Such work has opened the conversation about the use of computational techniques in historical research and provides the necessary first steps in the effort to bring these two methodological approaches together. However, in order for computational methods for history to continue to mature as a form of analysis, the limitations of the available data needs to become a research question to be addressed head-on. With a clear understanding of the data and the types of analysis it reliably supports, the academic community can begin to improve the available data and develop algorithms designed to support the complex, interpretive forms of analysis of the humanities.

Creating Models of Religious Language

Computational text analysis spans a wide range of different strategies for working with textual data, such as computing word frequencies and the correlation between words, identifying and extracting key features such as person and place names, predicting sentiment, identifying text reuse, categorizing texts, and clustering textual features. These techniques can be used as a way to develop data for use as evidence within a larger algorithm or as the core for arguments about the relationship between different aspects of a text or among different factors across an entire corpus. Increasingly of interest in the computational social sciences, textual analysis is used in fields from political science to history to explore legal, political, and cultural language over time as a window onto questions of social and cultural change.³⁰

In a 2014 talk about machine learning and the social sciences, Hanna Wallach described three major categories of modeling tasks: “prediction” of new or missing information based on what is known, which is often the primary concern of computer scientists; “explanation” of the observed patterns, which is the concern of social scientists; and “exploration” of unknown patterns in observed data, which is done by both, and I would add is one of the primary areas of interest for computational humanities scholars.³¹ While some scholars within literary studies have embraced statistical models to explain patterns in textual data, most work to date in history using computational text analysis has been exploratory or as a mechanism to generate data for other uses.³² One advantage of the exploratory approach is that it fits well within existing disciplinary practices of humanities research, functioning as a way to generate insights into larger data sets or to extract names and places for further analysis. This information can be used to frame research questions or as supporting evidence for a larger interpretive claim.
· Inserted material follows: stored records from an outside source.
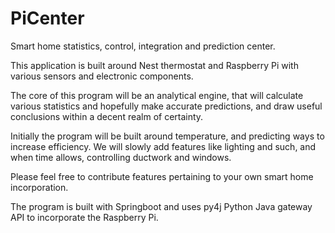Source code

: # PiCenter

Smart home statistics, control, integration and 
prediction center.

This application is built around Nest thermostat and 
Raspberry Pi with various sensors and electronic components.

The core of this program will be an analytical engine,
that will calculate various statistics and hopefully make 
accurate predictions, and draw useful conclusions within
a decent realm of certainty.

Initially the program will be built around temperature,
and predicting ways to increase efficiency. We will slowly
add features like lighting and such, and when time allows, 
controlling ductwork and windows.

Please feel free to contribute features pertaining to
your own smart home incorporation.

The program is built with Springboot and uses py4j
Python Java gateway API to incorporate the Raspberry Pi.





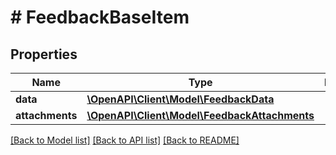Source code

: # # FeedbackBaseItem

## Properties

Name | Type | Description | Notes
------------ | ------------- | ------------- | -------------
**data** | [**\OpenAPI\Client\Model\FeedbackData**](FeedbackData.md) |  | [optional]
**attachments** | [**\OpenAPI\Client\Model\FeedbackAttachments**](FeedbackAttachments.md) |  | [optional]

[[Back to Model list]](../../README.md#models) [[Back to API list]](../../README.md#endpoints) [[Back to README]](../../README.md)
As part of exploratory analysis, computational methods have been used in history in a range of projects, from those highlighting networks of feminist authors to surfacing patterns in criminal court proceedings.³³ Such projects use a range of computational techniques in order to surface, describe, and present aspects of the communities or events of the past, rather than to model or statistically correlate features. Using data analysis to develop an understanding of a larger whole, such projects bridge traditional methods for humanities research and scholarship with the affordances of digital data and computational algorithms. In so doing, they also start the process of identifying the key features within that historical data for further analysis, as well as surfacing the limitation of the data within the much larger context of historical research.
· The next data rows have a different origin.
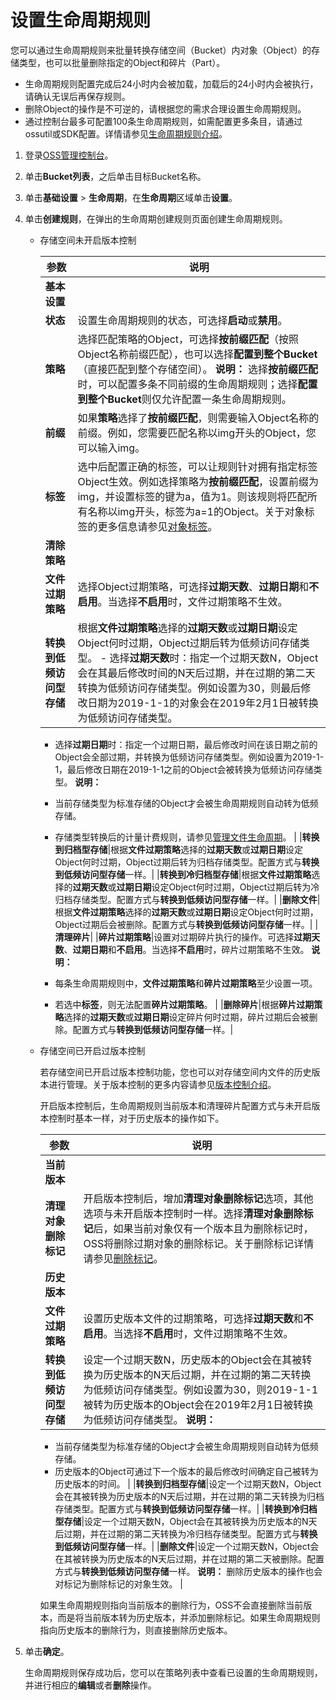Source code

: # 设置生命周期规则

您可以通过生命周期规则来批量转换存储空间（Bucket）内对象（Object）的存储类型，也可以批量删除指定的Object和碎片（Part）。

-   生命周期规则配置完成后24小时内会被加载，加载后的24小时内会被执行，请确认无误后再保存规则。
-   删除Object的操作是不可逆的，请根据您的需求合理设置生命周期规则。
-   通过控制台最多可配置100条生命周期规则，如需配置更多条目，请通过ossutil或SDK配置。详情请参见[生命周期规则介绍](/intl.zh-CN/开发指南/对象/文件（Object）/文件生命周期/生命周期规则介绍.md)。

1.  登录[OSS管理控制台](https://oss.console.aliyun.com/)。

2.  单击**Bucket列表**，之后单击目标Bucket名称。

3.  单击**基础设置** \> **生命周期**，在**生命周期**区域单击**设置**。

4.  单击**创建规则**，在弹出的生命周期创建规则页面创建生命周期规则。

    -   存储空间未开启版本控制

        |参数|说明|
        |--|--|
        |**基本设置**|
        |**状态**|设置生命周期规则的状态，可选择**启动**或**禁用**。|
        |**策略**|选择匹配策略的Object，可选择**按前缀匹配**（按照Object名称前缀匹配），也可以选择**配置到整个Bucket**（直接匹配到整个存储空间）。 **说明：** 选择**按前缀匹配**时，可以配置多条不同前缀的生命周期规则；选择**配置到整个Bucket**则仅允许配置一条生命周期规则。 |
        |**前缀**|如果**策略**选择了**按前缀匹配**，则需要输入Object名称的前缀。例如，您需要匹配名称以img开头的Object，您可以输入img。|
        |**标签**|选中后配置正确的标签，可以让规则针对拥有指定标签Object生效。例如选择策略为**按前缀匹配**，设置前缀为img，并设置标签的键为a，值为1。则该规则将匹配所有名称以img开头，标签为a=1的Object。关于对象标签的更多信息请参见[对象标签](/intl.zh-CN/开发指南/对象/文件（Object）/管理文件/对象标签.md)。|
        |**清除策略**|
        |**文件过期策略**|选择Object过期策略，可选择**过期天数**、**过期日期**和**不启用**。当选择**不启用**时，文件过期策略不生效。|
        |**转换到低频访问型存储**|根据**文件过期策略**选择的**过期天数**或**过期日期**设定Object何时过期，Object过期后转为低频访问存储类型。         -   选择**过期天数**时：指定一个过期天数N，Object会在其最后修改时间的N天后过期，并在过期的第二天转换为低频访问存储类型。例如设置为30，则最后修改日期为2019-1-1的对象会在2019年2月1日被转换为低频访问存储类型。
        -   选择**过期日期**时：指定一个过期日期，最后修改时间在该日期之前的Object会全部过期，并转换为低频访问存储类型。例如设置为2019-1-1，最后修改日期在2019-1-1之前的Object会被转换为低频访问存储类型。
**说明：**

        -   当前存储类型为标准存储的Object才会被生命周期规则自动转为低频存储。
        -   存储类型转换后的计量计费规则，请参见[管理文件生命周期](/intl.zh-CN/开发指南/对象/文件（Object）/文件生命周期/生命周期规则介绍.mdsection_e1n_vlx_dgb)。 |
        |**转换到归档型存储**|根据**文件过期策略**选择的**过期天数**或**过期日期**设定Object何时过期，Object过期后转为归档存储类型。配置方式与**转换到低频访问型存储**一样。|
        |**转换到冷归档型存储**|根据**文件过期策略**选择的**过期天数**或**过期日期**设定Object何时过期，Object过期后转为冷归档存储类型。配置方式与**转换到低频访问型存储**一样。|
        |**删除文件**|根据**文件过期策略**选择的**过期天数**或**过期日期**设定Object何时过期，Object过期后会被删除。配置方式与**转换到低频访问型存储**一样。|
        |**清理碎片**|
        |**碎片过期策略**|设置对过期碎片执行的操作。可选择**过期天数**、**过期日期**和**不启用**。当选择**不启用**时，碎片过期策略不生效。 **说明：**

        -   每条生命周期规则中，**文件过期策略**和**碎片过期策略**至少设置一项。
        -   若选中**标签**，则无法配置**碎片过期策略**。 |
        |**删除碎片**|根据**碎片过期策略**选择的**过期天数**或**过期日期**设定碎片何时过期，碎片过期后会被删除。配置方式与**转换到低频访问型存储**一样。|

    -   存储空间已开启过版本控制

        若存储空间已开启过版本控制功能，您也可以对存储空间内文件的历史版本进行管理。关于版本控制的更多内容请参见[版本控制介绍](/intl.zh-CN/开发指南/数据安全/版本控制/版本控制介绍.md)。

        开启版本控制后，生命周期规则当前版本和清理碎片配置方式与未开启版本控制时基本一样，对于历史版本的操作如下。

        |参数|说明|
        |--|--|
        |**当前版本**|
        |**清理对象删除标记**|开启版本控制后，增加**清理对象删除标记**选项，其他选项与未开启版本控制时一样。选择**清理对象删除标记**后，如果当前对象仅有一个版本且为删除标记时，OSS将删除过期对象的删除标记。关于删除标记详情请参见[删除标记](/intl.zh-CN/开发指南/数据安全/版本控制/删除标记.md)。 |
        |**历史版本**|
        |**文件过期策略**|设置历史版本文件的过期策略，可选择**过期天数**和**不启用**。当选择**不启用**时，文件过期策略不生效。|
        |**转换到低频访问型存储**|设定一个过期天数N，历史版本的Object会在其被转换为历史版本的N天后过期，并在过期的第二天转换为低频访问存储类型。例如设置为30，则2019-1-1被转为历史版本的Object会在2019年2月1日被转换为低频访问存储类型。 **说明：**

        -   当前存储类型为标准存储的Object才会被生命周期规则自动转为低频存储。
        -   历史版本的Object可通过下一个版本的最后修改时间确定自己被转为历史版本的时间。 |
        |**转换到归档型存储**|设定一个过期天数N，Object会在其被转换为历史版本的N天后过期，并在过期的第二天转换为归档存储类型。配置方式与**转换到低频访问型存储**一样。|
        |**转换到冷归档型存储**|设定一个过期天数N，Object会在其被转换为历史版本的N天后过期，并在过期的第二天转换为冷归档存储类型。配置方式与**转换到低频访问型存储**一样。|
        |**删除文件**|设定一个过期天数N，Object会在其被转换为历史版本的N天后过期，并在过期的第二天被删除。配置方式与**转换到低频访问型存储**一样。 **说明：** 删除历史版本的操作也会对标记为删除标记的对象生效。 |

        如果生命周期规则指向当前版本的删除行为，OSS不会直接删除当前版本，而是将当前版本转为历史版本，并添加删除标记。如果生命周期规则指向历史版本的删除行为，则直接删除历史版本。

5.  单击**确定**。

    生命周期规则保存成功后，您可以在策略列表中查看已设置的生命周期规则，并进行相应的**编辑**或者**删除**操作。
This project continues in the tradition of exploratory data analysis for historical research, in that rather than looking for clear associations between data points, my interest is in generating data that suggests areas for further historical analysis into the development of Seventh-day Adventism. This includes developing a broad view of overall patterns in the language of the denomination, as I demonstrate in Chapter 3, as well as using those patterns to explore the relationship between gender and the perceived nearness of the second coming in their cultural development, seen in Chapter 4. The bringing together of computational and historical methodologies is still rare in historical and digital humanities scholarship, and those projects that utilize both often obscure the contributions of the computational methods, for reasons ranging from institutional norms to constraints of the current publishing model. However, there are productive models for this joining of computational and theoretical approaches.³⁴

To find patterns within my corpus, I used topic modeling, an algorithmic technique that groups words into an arbitrary number of “topics” based on the probability of their co-occurrence within documents. This method is an example of an “unsupervised”algorithm, as I passed all the documents to the algorithm with no contextual or category information other than the number of topics to divide the words into and some additional parameters controlling the way the algorithm processes the data. The main alternative to unsupervised is supervised learning, where a researcher identifies pages as containing, say, “domestic” content, “health”content, or “theological” content, uses an algorithm to identify the features that distinguished those categories from one another, and then uses that model to predict the category of future materials. While supervised algorithms are often more reliable modes of computational text analysis, they require the use of a “labeled” dataset, where the documents have already been assigned to different categories, often by content experts. With the scale of the periodical literature of the denomination and the constraints of the single-author dissertation, this type of analysis is a future goal for the project, but not one that could reasonably form the basis of the dissertation research. Unsupervised learning, by contrast, does not require such up front categorization work on the part of the researcher, and provides a way to view broad patterns across large bodies of texts, patterns which could be used in subsequent research to create labeled data.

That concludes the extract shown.